I LOVED the floral print dress that went to the ground and think it will look amazing on you! I think you should DEFINITELY consider prints, they will DEFINITELY flatter you, they are busy, but with your beautiful brown skin and gorgeous bustline, and your hair all being brown,and your eyes,  the bright patterns will be AWESOME, the prints are definitely in for the season, bright floral patterns, and maxi dresses are IN and also are flattering, I think you should have Nana order that dress for you and try it on and take a picture and let us see you in it!!!!!

I realized later that aside from invalidating my preferences (in all-caps and with multiple exclamation points), she also was ignoring the part where I’d said that it was going to be 90F and I don’t tolerate heat well so I wanted a short dress. The original dress was floor-length.

After the initial shock and hurt feeling (if I had known this was going to be sent to my mother I would have chosen to express myself entirely differently and much less emotionally), I composed a quick reply. I told her I had no idea this was so important to her, and what was it that made this dress “dressy” as opposed to other ones, and wouldn’t the style make my large stomach stand out too much? (Cosmo this month, I later found out, says that large prints are a no-no for hiding bulgy stomachs, so apparently I wasn’t that wrong).

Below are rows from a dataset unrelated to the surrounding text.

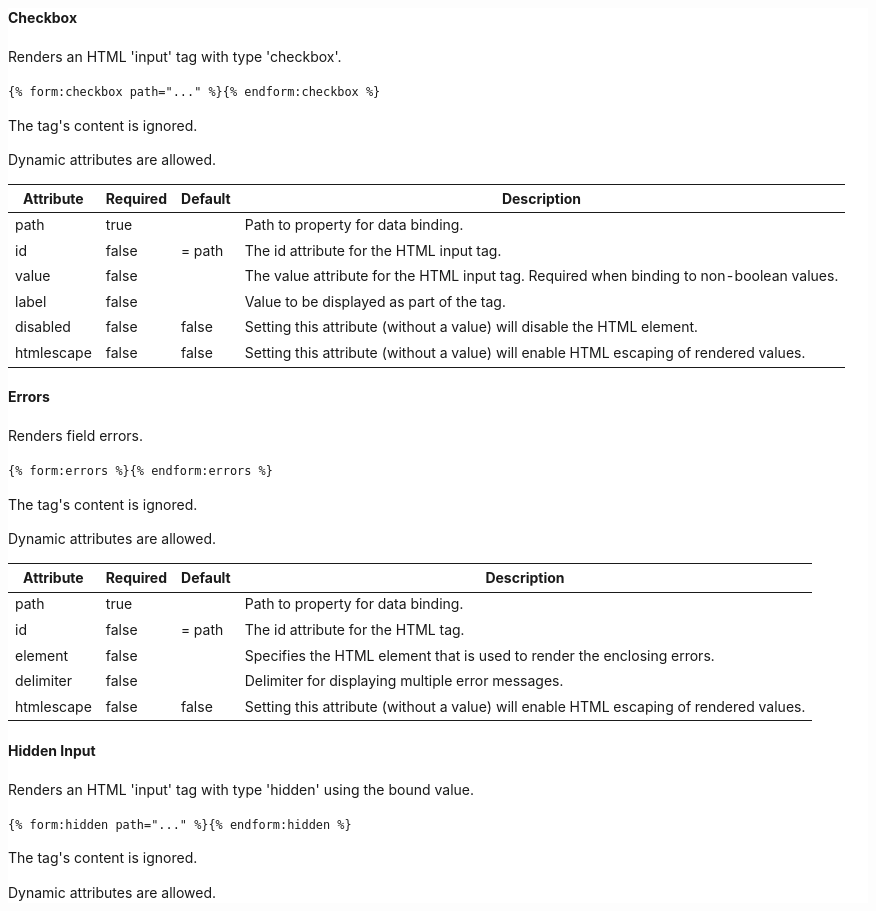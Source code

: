 #### Checkbox ####
Renders an HTML 'input' tag with type 'checkbox'.

```twig
{% form:checkbox path="..." %}{% endform:checkbox %}
```

The tag's content is ignored.

Dynamic attributes are allowed.

| Attribute   | Required  | Default     | Description |
| ----------- | --------- | ----------- | ----------- |
| path        | true      |             | Path to property for data binding. |
| id          | false     | = path      | The id attribute for the HTML input tag. |
| value       | false     |             | The value attribute for the HTML input tag. Required when binding to non-boolean values. |
| label       | false     |             | Value to be displayed as part of the tag. |
| disabled    | false     | false       | Setting this attribute (without a value) will disable the HTML element. |
| htmlescape  | false     | false       | Setting this attribute (without a value) will enable HTML escaping of rendered values. |

#### Errors ####
Renders field errors.

```twig
{% form:errors %}{% endform:errors %}
```

The tag's content is ignored.

Dynamic attributes are allowed.

| Attribute   | Required  | Default     | Description |
| ----------- | --------- | ----------- | ----------- |
| path        | true      |             | Path to property for data binding. |
| id          | false     | = path      | The id attribute for the HTML tag. |
| element     | false     | <span>      | Specifies the HTML element that is used to render the enclosing errors. |
| delimiter   | false     | <br/>       | Delimiter for displaying multiple error messages. |
| htmlescape  | false     | false       | Setting this attribute (without a value) will enable HTML escaping of rendered values. |

#### Hidden Input ####
Renders an HTML 'input' tag with type 'hidden' using the bound value.

```twig
{% form:hidden path="..." %}{% endform:hidden %}
```

The tag's content is ignored.

Dynamic attributes are allowed.
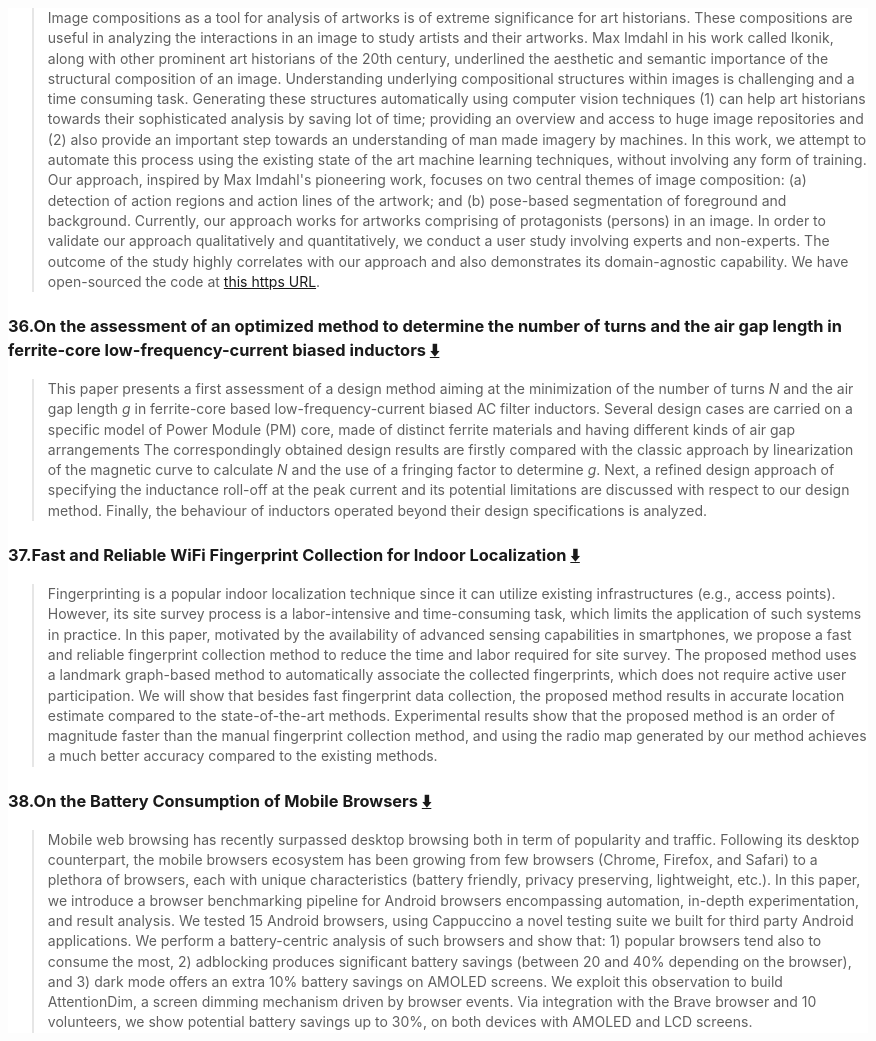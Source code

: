>  Image compositions as a tool for analysis of artworks is of extreme significance for art historians. These compositions are useful in analyzing the interactions in an image to study artists and their artworks. Max Imdahl in his work called Ikonik, along with other prominent art historians of the 20th century, underlined the aesthetic and semantic importance of the structural composition of an image. Understanding underlying compositional structures within images is challenging and a time consuming task. Generating these structures automatically using computer vision techniques (1) can help art historians towards their sophisticated analysis by saving lot of time; providing an overview and access to huge image repositories and (2) also provide an important step towards an understanding of man made imagery by machines. In this work, we attempt to automate this process using the existing state of the art machine learning techniques, without involving any form of training. Our approach, inspired by Max Imdahl's pioneering work, focuses on two central themes of image composition: (a) detection of action regions and action lines of the artwork; and (b) pose-based segmentation of foreground and background. Currently, our approach works for artworks comprising of protagonists (persons) in an image. In order to validate our approach qualitatively and quantitatively, we conduct a user study involving experts and non-experts. The outcome of the study highly correlates with our approach and also demonstrates its domain-agnostic capability. We have open-sourced the code at <a class="link-external link-https" href="https://github.com/image-compostion-canvas-group/image-compostion-canvas" rel="external noopener nofollow">this https URL</a>.      
### 36.On the assessment of an optimized method to determine the number of turns and the air gap length in ferrite-core low-frequency-current biased inductors  [ :arrow_down: ](https://arxiv.org/pdf/2009.03750.pdf)
>  This paper presents a first assessment of a design method aiming at the minimization of the number of turns $N$ and the air gap length $g$ in ferrite-core based low-frequency-current biased AC filter inductors. Several design cases are carried on a specific model of Power Module (PM) core, made of distinct ferrite materials and having different kinds of air gap arrangements The correspondingly obtained design results are firstly compared with the classic approach by linearization of the magnetic curve to calculate $N$ and the use of a fringing factor to determine $g$. Next, a refined design approach of specifying the inductance roll-off at the peak current and its potential limitations are discussed with respect to our design method. Finally, the behaviour of inductors operated beyond their design specifications is analyzed.      
### 37.Fast and Reliable WiFi Fingerprint Collection for Indoor Localization  [ :arrow_down: ](https://arxiv.org/pdf/2009.03743.pdf)
>  Fingerprinting is a popular indoor localization technique since it can utilize existing infrastructures (e.g., access points). However, its site survey process is a labor-intensive and time-consuming task, which limits the application of such systems in practice. In this paper, motivated by the availability of advanced sensing capabilities in smartphones, we propose a fast and reliable fingerprint collection method to reduce the time and labor required for site survey. The proposed method uses a landmark graph-based method to automatically associate the collected fingerprints, which does not require active user participation. We will show that besides fast fingerprint data collection, the proposed method results in accurate location estimate compared to the state-of-the-art methods. Experimental results show that the proposed method is an order of magnitude faster than the manual fingerprint collection method, and using the radio map generated by our method achieves a much better accuracy compared to the existing methods.      
### 38.On the Battery Consumption of Mobile Browsers  [ :arrow_down: ](https://arxiv.org/pdf/2009.03740.pdf)
>  Mobile web browsing has recently surpassed desktop browsing both in term of popularity and traffic. Following its desktop counterpart, the mobile browsers ecosystem has been growing from few browsers (Chrome, Firefox, and Safari) to a plethora of browsers, each with unique characteristics (battery friendly, privacy preserving, lightweight, etc.). In this paper, we introduce a browser benchmarking pipeline for Android browsers encompassing automation, in-depth experimentation, and result analysis. We tested 15 Android browsers, using Cappuccino a novel testing suite we built for third party Android applications. We perform a battery-centric analysis of such browsers and show that: 1) popular browsers tend also to consume the most, 2) adblocking produces significant battery savings (between 20 and 40% depending on the browser), and 3) dark mode offers an extra 10% battery savings on AMOLED screens. We exploit this observation to build AttentionDim, a screen dimming mechanism driven by browser events. Via integration with the Brave browser and 10 volunteers, we show potential battery savings up to 30%, on both devices with AMOLED and LCD screens.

Yes, perhaps your tummy will stick out more than your boobs, that will probably happen in ANY dress, so what?  that is the shape you are in right now, what do you propose to do?  LOL

On the surface this sounds fine, but after years of watching my mother obsess over every pound and go on crash diet after crash diet, I have a hard time taking this as sincere HAES-style fat acceptance rather than “Lol you’re fat, fatty, everything’s going to make you look fat”.

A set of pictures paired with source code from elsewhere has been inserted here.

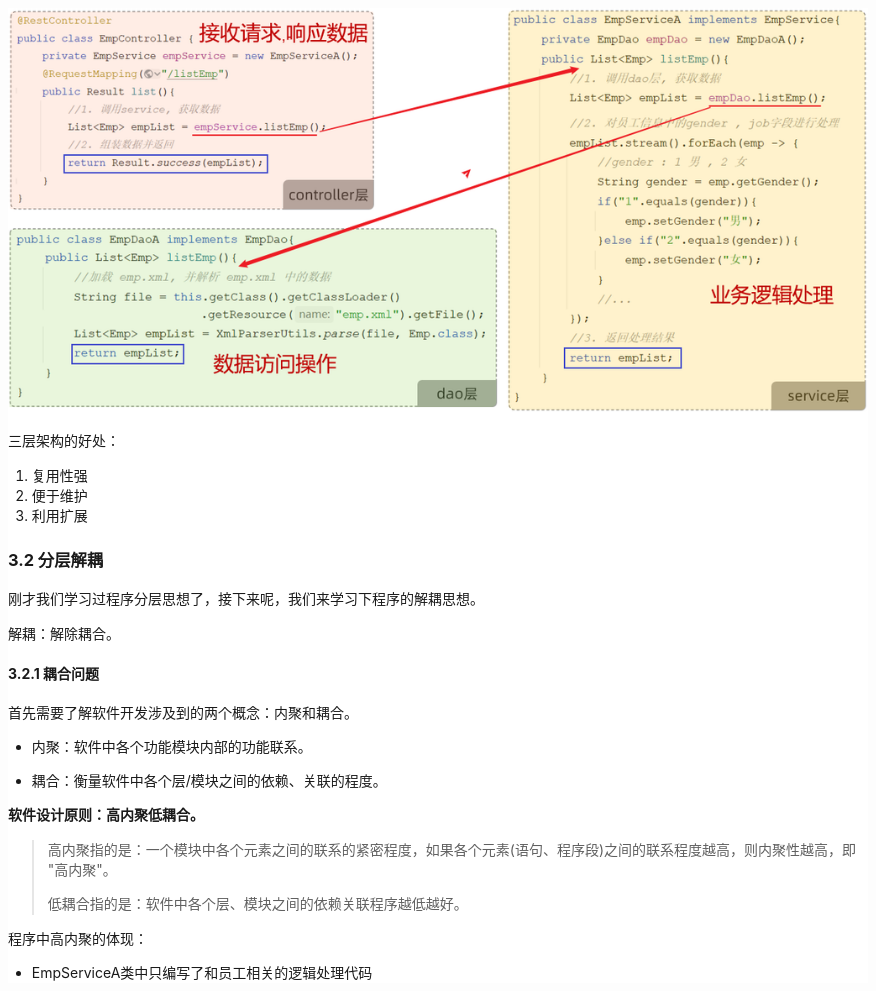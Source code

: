 ![image-20221204201342490](../images/springboot请求响应/image-20221204201342490.png)

三层架构的好处：

1. 复用性强
2. 便于维护
3. 利用扩展





### 3.2 分层解耦

刚才我们学习过程序分层思想了，接下来呢，我们来学习下程序的解耦思想。

解耦：解除耦合。

#### 3.2.1 耦合问题

首先需要了解软件开发涉及到的两个概念：内聚和耦合。

- 内聚：软件中各个功能模块内部的功能联系。

- 耦合：衡量软件中各个层/模块之间的依赖、关联的程度。

**软件设计原则：高内聚低耦合。**

> 高内聚指的是：一个模块中各个元素之间的联系的紧密程度，如果各个元素(语句、程序段)之间的联系程度越高，则内聚性越高，即 "高内聚"。
>
> 低耦合指的是：软件中各个层、模块之间的依赖关联程序越低越好。

程序中高内聚的体现：

- EmpServiceA类中只编写了和员工相关的逻辑处理代码
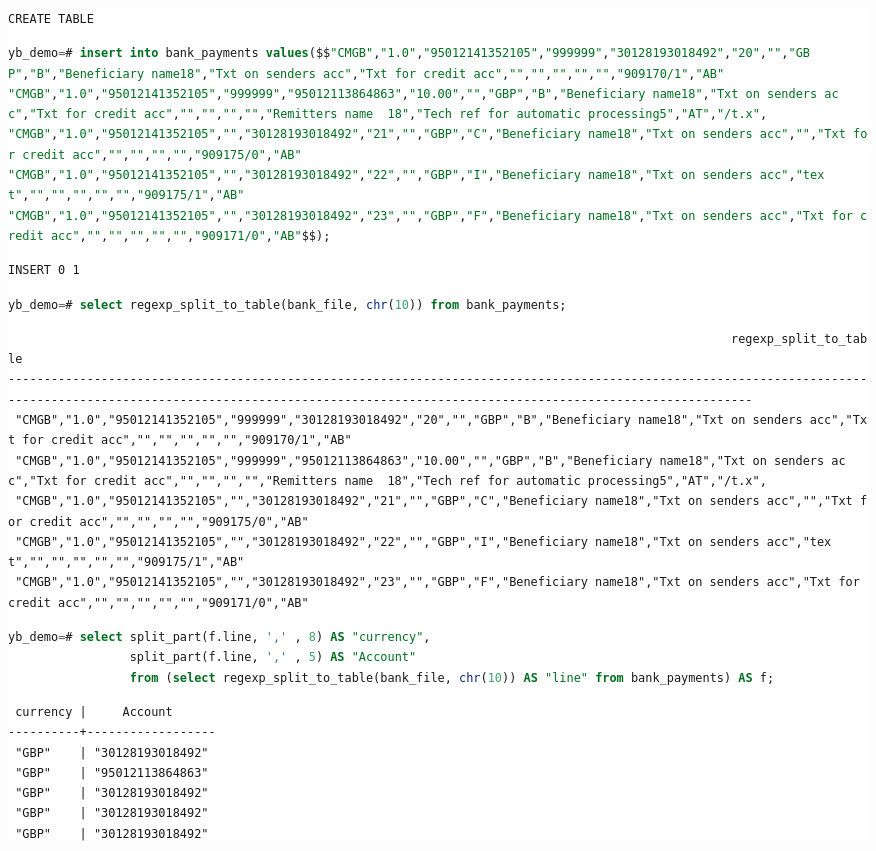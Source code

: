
```output
CREATE TABLE
```

```sql
yb_demo=# insert into bank_payments values($$"CMGB","1.0","95012141352105","999999","30128193018492","20","","GBP","B","Beneficiary name18","Txt on senders acc","Txt for credit acc","","","","","","909170/1","AB"
"CMGB","1.0","95012141352105","999999","95012113864863","10.00","","GBP","B","Beneficiary name18","Txt on senders acc","Txt for credit acc","","","","","Remitters name  18","Tech ref for automatic processing5","AT","/t.x",
"CMGB","1.0","95012141352105","","30128193018492","21","","GBP","C","Beneficiary name18","Txt on senders acc","","Txt for credit acc","","","","","909175/0","AB"
"CMGB","1.0","95012141352105","","30128193018492","22","","GBP","I","Beneficiary name18","Txt on senders acc","text","","","","","","909175/1","AB"
"CMGB","1.0","95012141352105","","30128193018492","23","","GBP","F","Beneficiary name18","Txt on senders acc","Txt for credit acc","","","","","","909171/0","AB"$$);
```

```output
INSERT 0 1
```

```sql
yb_demo=# select regexp_split_to_table(bank_file, chr(10)) from bank_payments;
```

```output
                                                                                                     regexp_split_to_table
--------------------------------------------------------------------------------------------------------------------------------------------------------------------------------------------------------------------------------
 "CMGB","1.0","95012141352105","999999","30128193018492","20","","GBP","B","Beneficiary name18","Txt on senders acc","Txt for credit acc","","","","","","909170/1","AB"
 "CMGB","1.0","95012141352105","999999","95012113864863","10.00","","GBP","B","Beneficiary name18","Txt on senders acc","Txt for credit acc","","","","","Remitters name  18","Tech ref for automatic processing5","AT","/t.x",
 "CMGB","1.0","95012141352105","","30128193018492","21","","GBP","C","Beneficiary name18","Txt on senders acc","","Txt for credit acc","","","","","909175/0","AB"
 "CMGB","1.0","95012141352105","","30128193018492","22","","GBP","I","Beneficiary name18","Txt on senders acc","text","","","","","","909175/1","AB"
 "CMGB","1.0","95012141352105","","30128193018492","23","","GBP","F","Beneficiary name18","Txt on senders acc","Txt for credit acc","","","","","","909171/0","AB"
```

```sql
yb_demo=# select split_part(f.line, ',' , 8) AS "currency",
                 split_part(f.line, ',' , 5) AS "Account"
                 from (select regexp_split_to_table(bank_file, chr(10)) AS "line" from bank_payments) AS f;
```

```output
 currency |     Account
----------+------------------
 "GBP"    | "30128193018492"
 "GBP"    | "95012113864863"
 "GBP"    | "30128193018492"
 "GBP"    | "30128193018492"
 "GBP"    | "30128193018492"
```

She suggested I go shopping and try on a variety of things and take pictures and let her pick something out. I told her that trying things on was a good idea and that I’d just buy my own dress. That, at least, I feel good about — now that I make my own money I’ve found a way to politely disagree with my mother that she can’t overrule. If I buy myself a dress and wear it, I know I’ll like it, and she can’t reasonably force me into something else.

Up until this point, everything’s basically business as usual. My mother is often oblivious to what’s going on in my head and likes to convince me my opinions are wrong, but that’s something I’m used to handling. It’s the next part that threw me.

I had emailed my grandmother a carefully-worded email about how I’d appreciate her not forwarding personal emails on in the future:

Did you share the below email with mom? Because she emailed me, and I’d really rather not have my insecurities made public, I’m aware my self-esteem leaves something to be desired but I’ve had bad experiences when sharing that with people.

Her reply included the following:

Guess I can’t do anything right.  Sometimes I just want to go away and lie down quietly and die.  I’m so tired of  trying to help.

.

I just.

I don’t even.

In the past I would have assumed that the words were meant solely as a genuine reaction to my statements, that I had said something badly or phrased it in a way that was intensely hurtful. I would have called her, panicked that she’d do something irrevocable. I would have apologized and cried and validated this as a tactic that will get the kind of response she’s looking for. But I know now that this is a disproportionate response to the situation, one that’s a cry for attention more than for honest help. We are not nearly close enough for that to be genuine. She is my grandmother, has been an adult for longer than I’ve been alive. She has her own set of close friends, she has any number of other family members she’s closer to. There’s no reason for her to put this kind of burden on my shoulders and it’s wildly inappropriate to do so.

I don’t know how to handle this. I know that my trust in my grandmother has been permanently shaken, and that what was just starting to be a healthy familial relationship is now being undercut by emotional blackmail and breach of confidence. I knew my mother and aunts were fond of sharing information that was meant to be private, emotional manipulation, and talking about someone behind their back, but I had thought my grandmother was above those kinds of backhanded tactics. I’ve had bad experiences with friends using me and threatening to kill themselves if I didn’t bend to their increasingly onerous demands; I refuse to let family members do the same now that I know where that road leads.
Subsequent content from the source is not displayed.